Top of Supplied material

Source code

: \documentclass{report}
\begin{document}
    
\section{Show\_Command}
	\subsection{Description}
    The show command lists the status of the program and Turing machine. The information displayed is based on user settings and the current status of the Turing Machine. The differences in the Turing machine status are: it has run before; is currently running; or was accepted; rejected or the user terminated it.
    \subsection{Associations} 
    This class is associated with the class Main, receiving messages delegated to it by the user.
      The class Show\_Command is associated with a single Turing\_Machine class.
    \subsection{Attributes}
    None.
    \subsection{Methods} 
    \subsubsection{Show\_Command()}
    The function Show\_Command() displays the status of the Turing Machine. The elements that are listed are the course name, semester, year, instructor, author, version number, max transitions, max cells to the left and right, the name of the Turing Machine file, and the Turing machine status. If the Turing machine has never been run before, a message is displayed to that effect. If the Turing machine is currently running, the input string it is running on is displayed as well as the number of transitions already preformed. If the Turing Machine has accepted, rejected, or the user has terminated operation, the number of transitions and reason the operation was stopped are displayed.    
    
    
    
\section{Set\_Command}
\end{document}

Bottom of Supplied material
Top of Supplied material

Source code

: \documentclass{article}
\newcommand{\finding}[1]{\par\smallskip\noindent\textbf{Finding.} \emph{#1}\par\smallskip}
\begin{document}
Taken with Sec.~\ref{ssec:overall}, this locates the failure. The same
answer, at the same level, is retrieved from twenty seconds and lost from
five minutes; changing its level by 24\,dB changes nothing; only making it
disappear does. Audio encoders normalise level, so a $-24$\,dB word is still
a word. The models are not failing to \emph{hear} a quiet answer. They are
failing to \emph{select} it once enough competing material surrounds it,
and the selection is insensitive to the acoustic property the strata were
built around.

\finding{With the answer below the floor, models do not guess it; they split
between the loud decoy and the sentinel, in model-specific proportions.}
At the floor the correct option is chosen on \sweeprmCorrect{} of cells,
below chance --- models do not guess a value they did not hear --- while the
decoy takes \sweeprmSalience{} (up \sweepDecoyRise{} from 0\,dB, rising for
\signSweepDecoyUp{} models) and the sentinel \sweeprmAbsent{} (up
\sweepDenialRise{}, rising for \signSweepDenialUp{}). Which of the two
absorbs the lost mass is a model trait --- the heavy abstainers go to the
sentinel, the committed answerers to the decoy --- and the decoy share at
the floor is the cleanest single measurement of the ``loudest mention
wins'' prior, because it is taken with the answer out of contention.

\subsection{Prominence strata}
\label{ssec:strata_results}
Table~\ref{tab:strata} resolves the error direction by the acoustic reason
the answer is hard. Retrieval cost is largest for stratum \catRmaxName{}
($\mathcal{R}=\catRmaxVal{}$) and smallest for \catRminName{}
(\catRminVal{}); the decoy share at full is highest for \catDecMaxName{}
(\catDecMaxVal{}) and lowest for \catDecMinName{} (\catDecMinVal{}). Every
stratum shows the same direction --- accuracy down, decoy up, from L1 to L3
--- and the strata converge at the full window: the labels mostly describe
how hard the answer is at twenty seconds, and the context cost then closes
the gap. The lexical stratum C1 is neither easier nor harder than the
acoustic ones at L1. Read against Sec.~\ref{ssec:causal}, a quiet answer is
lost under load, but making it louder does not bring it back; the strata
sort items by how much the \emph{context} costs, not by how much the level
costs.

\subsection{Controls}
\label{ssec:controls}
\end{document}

Bottom of Supplied material
Top of Supplied material

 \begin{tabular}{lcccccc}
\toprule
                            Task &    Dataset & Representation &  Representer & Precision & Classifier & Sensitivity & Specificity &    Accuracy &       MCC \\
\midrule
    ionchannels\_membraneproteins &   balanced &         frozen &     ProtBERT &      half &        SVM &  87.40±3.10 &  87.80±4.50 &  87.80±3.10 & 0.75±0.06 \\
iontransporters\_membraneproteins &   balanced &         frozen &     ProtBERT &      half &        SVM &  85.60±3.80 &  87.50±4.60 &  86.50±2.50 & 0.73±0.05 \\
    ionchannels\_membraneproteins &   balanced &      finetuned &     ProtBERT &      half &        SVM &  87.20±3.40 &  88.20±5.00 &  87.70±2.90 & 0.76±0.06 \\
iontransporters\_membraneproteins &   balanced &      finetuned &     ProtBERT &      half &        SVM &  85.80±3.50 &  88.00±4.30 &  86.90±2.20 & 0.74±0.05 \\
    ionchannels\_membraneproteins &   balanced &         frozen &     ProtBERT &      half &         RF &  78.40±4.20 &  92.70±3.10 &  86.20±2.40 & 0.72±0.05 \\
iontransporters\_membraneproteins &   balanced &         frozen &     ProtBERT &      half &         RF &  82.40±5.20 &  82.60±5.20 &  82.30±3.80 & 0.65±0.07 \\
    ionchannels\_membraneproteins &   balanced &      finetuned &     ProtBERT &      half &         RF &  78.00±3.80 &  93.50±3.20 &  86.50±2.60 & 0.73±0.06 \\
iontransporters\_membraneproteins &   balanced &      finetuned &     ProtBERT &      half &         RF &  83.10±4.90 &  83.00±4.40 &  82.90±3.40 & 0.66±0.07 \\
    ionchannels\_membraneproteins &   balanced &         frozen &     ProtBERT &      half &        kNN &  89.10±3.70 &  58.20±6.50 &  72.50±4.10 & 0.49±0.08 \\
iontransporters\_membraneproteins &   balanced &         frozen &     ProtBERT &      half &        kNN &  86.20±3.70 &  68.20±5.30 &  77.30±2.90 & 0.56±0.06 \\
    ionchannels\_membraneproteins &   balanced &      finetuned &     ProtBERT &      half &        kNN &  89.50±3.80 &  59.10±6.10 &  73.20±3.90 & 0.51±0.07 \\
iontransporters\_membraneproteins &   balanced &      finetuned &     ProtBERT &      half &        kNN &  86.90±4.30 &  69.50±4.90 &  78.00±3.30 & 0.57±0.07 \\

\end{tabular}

Bottom of Supplied material

About this exercise –
Please reproduce the lines from the line with "86.20±2.40 & 0.72±0.05 \\" to the line with "73.20±3.90 & 0.51±0.07 \\", both ends included, exactly as they appear above.

Result of this exercise –
    ionchannels\_membraneproteins &   balanced &         frozen &     ProtBERT &      half &         RF &  78.40±4.20 &  92.70±3.10 &  86.20±2.40 & 0.72±0.05 \\
iontransporters\_membraneproteins &   balanced &         frozen &     ProtBERT &      half &         RF &  82.40±5.20 &  82.60±5.20 &  82.30±3.80 & 0.65±0.07 \\
    ionchannels\_membraneproteins &   balanced &      finetuned &     ProtBERT &      half &         RF &  78.00±3.80 &  93.50±3.20 &  86.50±2.60 & 0.73±0.06 \\
iontransporters\_membraneproteins &   balanced &      finetuned &     ProtBERT &      half &         RF &  83.10±4.90 &  83.00±4.40 &  82.90±3.40 & 0.66±0.07 \\
    ionchannels\_membraneproteins &   balanced &         frozen &     ProtBERT &      half &        kNN &  89.10±3.70 &  58.20±6.50 &  72.50±4.10 & 0.49±0.08 \\
iontransporters\_membraneproteins &   balanced &         frozen &     ProtBERT &      half &        kNN &  86.20±3.70 &  68.20±5.30 &  77.30±2.90 & 0.56±0.06 \\
    ionchannels\_membraneproteins &   balanced &      finetuned &     ProtBERT &      half &        kNN &  89.50±3.80 &  59.10±6.10 &  73.20±3.90 & 0.51±0.07 \\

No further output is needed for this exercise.